Do we really choose diversity? Again, this could be a much better question. We? We, who? Ah well. Speaking for my own family--my husband bought the house because it was a midpoint between DC and Baltimore/Towson where he was working at the time, and it was in his price range. And I moved here because of him. Neither one of us chose the Columbia of Rouse and the People Tree.
On the other hand, we are both people who are happy to live in cultural and economic diversity, don't care two hoots about test scores, and want to be good neighbors. So, in a way, we grew into Columbia. When our daughter approached kindergarten age I had heard that Talbott Springs was a "rough school." So I visited the school. I met with the Kindergarten team leader. I came away satisfied that this was a safe and supportive environment.
We have to acknowledge that most people are not choosing Columbia for Columbia. And, if we allow real estate companies to define neighborhood choices "by the numbers" then more and more people will choose less diversity. (In reality we are really talking about socio-ecomic diversity.) And, if this cycle continues uninterrupted, Columbia neighborhoods will not have the balance of families to support our schools.

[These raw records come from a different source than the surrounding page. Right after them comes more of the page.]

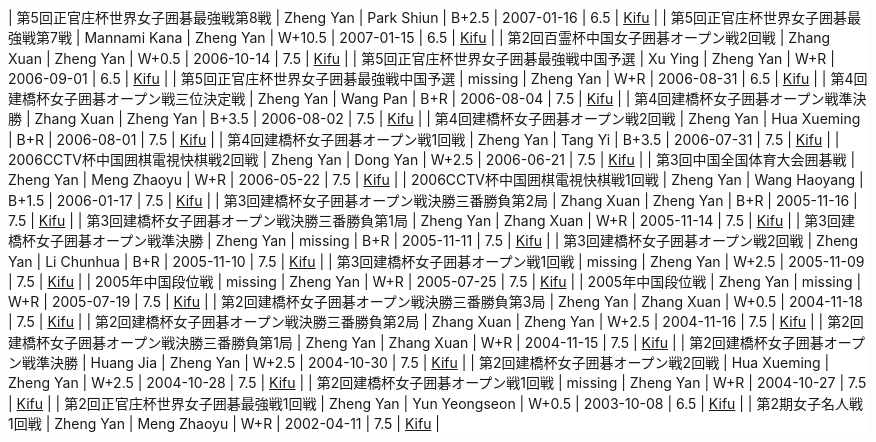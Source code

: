 | 第5回正官庄杯世界女子囲碁最強戦第8戦 | Zheng Yan | Park Shiun | B+2.5 | 2007-01-16 | 6.5 | [Kifu](https://kifudepot.net/kifucontents.php?id=gWdo1fmaPEmYOa6KzI4T2g%3D%3D) | 
| 第5回正官庄杯世界女子囲碁最強戦第7戦 | Mannami Kana | Zheng Yan | W+10.5 | 2007-01-15 | 6.5 | [Kifu](https://kifudepot.net/kifucontents.php?id=YoXiHYbRMlmW%2FJYe1dlWPg%3D%3D) | 
| 第2回百霊杯中国女子囲碁オープン戦2回戦 | Zhang Xuan | Zheng Yan | W+0.5 | 2006-10-14 | 7.5 | [Kifu](https://kifudepot.net/kifucontents.php?id=F%2FY7%2FYPCI1ycdmH27TACLA%3D%3D) | 
| 第5回正官庄杯世界女子囲碁最強戦中国予選 | Xu Ying | Zheng Yan | W+R | 2006-09-01 | 6.5 | [Kifu](https://kifudepot.net/kifucontents.php?id=CrxSGfbnOsKVklFchcgnKA%3D%3D) | 
| 第5回正官庄杯世界女子囲碁最強戦中国予選 | missing | Zheng Yan | W+R | 2006-08-31 | 6.5 | [Kifu](https://kifudepot.net/kifucontents.php?id=r%2FlbPeISXc%2FZ4Mz8PCtp%2Fg%3D%3D) | 
| 第4回建橋杯女子囲碁オープン戦三位決定戦 | Zheng Yan | Wang Pan | B+R | 2006-08-04 | 7.5 | [Kifu](https://kifudepot.net/kifucontents.php?id=U%2BUSxoraR9BGe27BsrnyfA%3D%3D) | 
| 第4回建橋杯女子囲碁オープン戦準決勝 | Zhang Xuan | Zheng Yan | B+3.5 | 2006-08-02 | 7.5 | [Kifu](https://kifudepot.net/kifucontents.php?id=OOBGiFSQuxKsx%2BOLpqbSzQ%3D%3D) | 
| 第4回建橋杯女子囲碁オープン戦2回戦 | Zheng Yan | Hua Xueming | B+R | 2006-08-01 | 7.5 | [Kifu](https://kifudepot.net/kifucontents.php?id=XTCBn7d41SPK0jIY%2BMxIPA%3D%3D) | 
| 第4回建橋杯女子囲碁オープン戦1回戦 | Zheng Yan | Tang Yi | B+3.5 | 2006-07-31 | 7.5 | [Kifu](https://kifudepot.net/kifucontents.php?id=njoSFdm1IEprXovgLLlymQ%3D%3D) | 
| 2006CCTV杯中国囲棋電視快棋戦2回戦 | Zheng Yan | Dong Yan | W+2.5 | 2006-06-21 | 7.5 | [Kifu](https://kifudepot.net/kifucontents.php?id=n77iDi%2FcdK4h%2BB853EFWKg%3D%3D) | 
| 第3回中国全国体育大会囲碁戦 | Zheng Yan | Meng Zhaoyu | W+R | 2006-05-22 | 7.5 | [Kifu](https://kifudepot.net/kifucontents.php?id=L5%2B0T96%2BTlawerYzzUDV4A%3D%3D) | 
| 2006CCTV杯中国囲棋電視快棋戦1回戦 | Zheng Yan | Wang Haoyang | B+1.5 | 2006-01-17 | 7.5 | [Kifu](https://kifudepot.net/kifucontents.php?id=iABlf%2BkUsCviaIXctAEzEQ%3D%3D) | 
| 第3回建橋杯女子囲碁オープン戦決勝三番勝負第2局 | Zhang Xuan | Zheng Yan | B+R | 2005-11-16 | 7.5 | [Kifu](https://kifudepot.net/kifucontents.php?id=uxHOBgMc5tdTAGfm5jlJdw%3D%3D) | 
| 第3回建橋杯女子囲碁オープン戦決勝三番勝負第1局 | Zheng Yan | Zhang Xuan | W+R | 2005-11-14 | 7.5 | [Kifu](https://kifudepot.net/kifucontents.php?id=WP2qfH4qb4RX2tRA%2Br0M0w%3D%3D) | 
| 第3回建橋杯女子囲碁オープン戦準決勝 | Zheng Yan | missing | B+R | 2005-11-11 | 7.5 | [Kifu](https://kifudepot.net/kifucontents.php?id=Mb2mHbISS6xAIh9Rf6JwTQ%3D%3D) | 
| 第3回建橋杯女子囲碁オープン戦2回戦 | Zheng Yan | Li Chunhua | B+R | 2005-11-10 | 7.5 | [Kifu](https://kifudepot.net/kifucontents.php?id=RDUSLkTdBJeZgNjyGODI%2Fw%3D%3D) | 
| 第3回建橋杯女子囲碁オープン戦1回戦 | missing | Zheng Yan | W+2.5 | 2005-11-09 | 7.5 | [Kifu](https://kifudepot.net/kifucontents.php?id=rFjKRuwssXxlTTwCngQvwg%3D%3D) | 
| 2005年中国段位戦 | missing | Zheng Yan | W+R | 2005-07-25 | 7.5 | [Kifu](https://kifudepot.net/kifucontents.php?id=s5R31cqKX6HY87O3ZzijRg%3D%3D) | 
| 2005年中国段位戦 | Zheng Yan | missing | W+R | 2005-07-19 | 7.5 | [Kifu](https://kifudepot.net/kifucontents.php?id=deNCbVds2%2B4M7f6HcCt%2Fqg%3D%3D) | 
| 第2回建橋杯女子囲碁オープン戦決勝三番勝負第3局 | Zheng Yan | Zhang Xuan | W+0.5 | 2004-11-18 | 7.5 | [Kifu](https://kifudepot.net/kifucontents.php?id=D41mFpc45LOairgj7k%2BNqA%3D%3D) | 
| 第2回建橋杯女子囲碁オープン戦決勝三番勝負第2局 | Zhang Xuan | Zheng Yan | W+2.5 | 2004-11-16 | 7.5 | [Kifu](https://kifudepot.net/kifucontents.php?id=UVgBMQyIIzyHKxIGBjcmDA%3D%3D) | 
| 第2回建橋杯女子囲碁オープン戦決勝三番勝負第1局 | Zheng Yan | Zhang Xuan | W+R | 2004-11-15 | 7.5 | [Kifu](https://kifudepot.net/kifucontents.php?id=UB32toxw4hp%2BBZkW5ZB7SQ%3D%3D) | 
| 第2回建橋杯女子囲碁オープン戦準決勝 | Huang Jia | Zheng Yan | W+2.5 | 2004-10-30 | 7.5 | [Kifu](https://kifudepot.net/kifucontents.php?id=5Nm%2Frb405cA0npBW8fx6Rw%3D%3D) | 
| 第2回建橋杯女子囲碁オープン戦2回戦 | Hua Xueming | Zheng Yan | W+2.5 | 2004-10-28 | 7.5 | [Kifu](https://kifudepot.net/kifucontents.php?id=oPFKOkDdBqBzMPi2rDAtww%3D%3D) | 
| 第2回建橋杯女子囲碁オープン戦1回戦 | missing | Zheng Yan | W+R | 2004-10-27 | 7.5 | [Kifu](https://kifudepot.net/kifucontents.php?id=7N3cG5WkbgA0nKOh%2B6u5hQ%3D%3D) | 
| 第2回正官庄杯世界女子囲碁最強戦1回戦 | Zheng Yan | Yun Yeongseon | W+0.5 | 2003-10-08 | 6.5 | [Kifu](https://kifudepot.net/kifucontents.php?id=0wmwCwM1WoGKHhi7ujUoZQ%3D%3D) | 
| 第2期女子名人戦1回戦 | Zheng Yan | Meng Zhaoyu | W+R | 2002-04-11 | 7.5 | [Kifu](https://kifudepot.net/kifucontents.php?id=%2FArEbe0unykRb1PJ%2F%2F4vmw%3D%3D) |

Where do we go from here? Certain themes seem to run throughout this discussion. Columbia needs to actively recruit more families to live here. We need to get serious about this. And we need to look at ways to support home ownership for middle-class families. We need to fight back against defining our schools by the numbers. And we need to do a much better job educating both prospective and new homeowners about what Columbia is all about.
And one more thing--well, I'll hold that thought for tomorrow. It's about opportunity.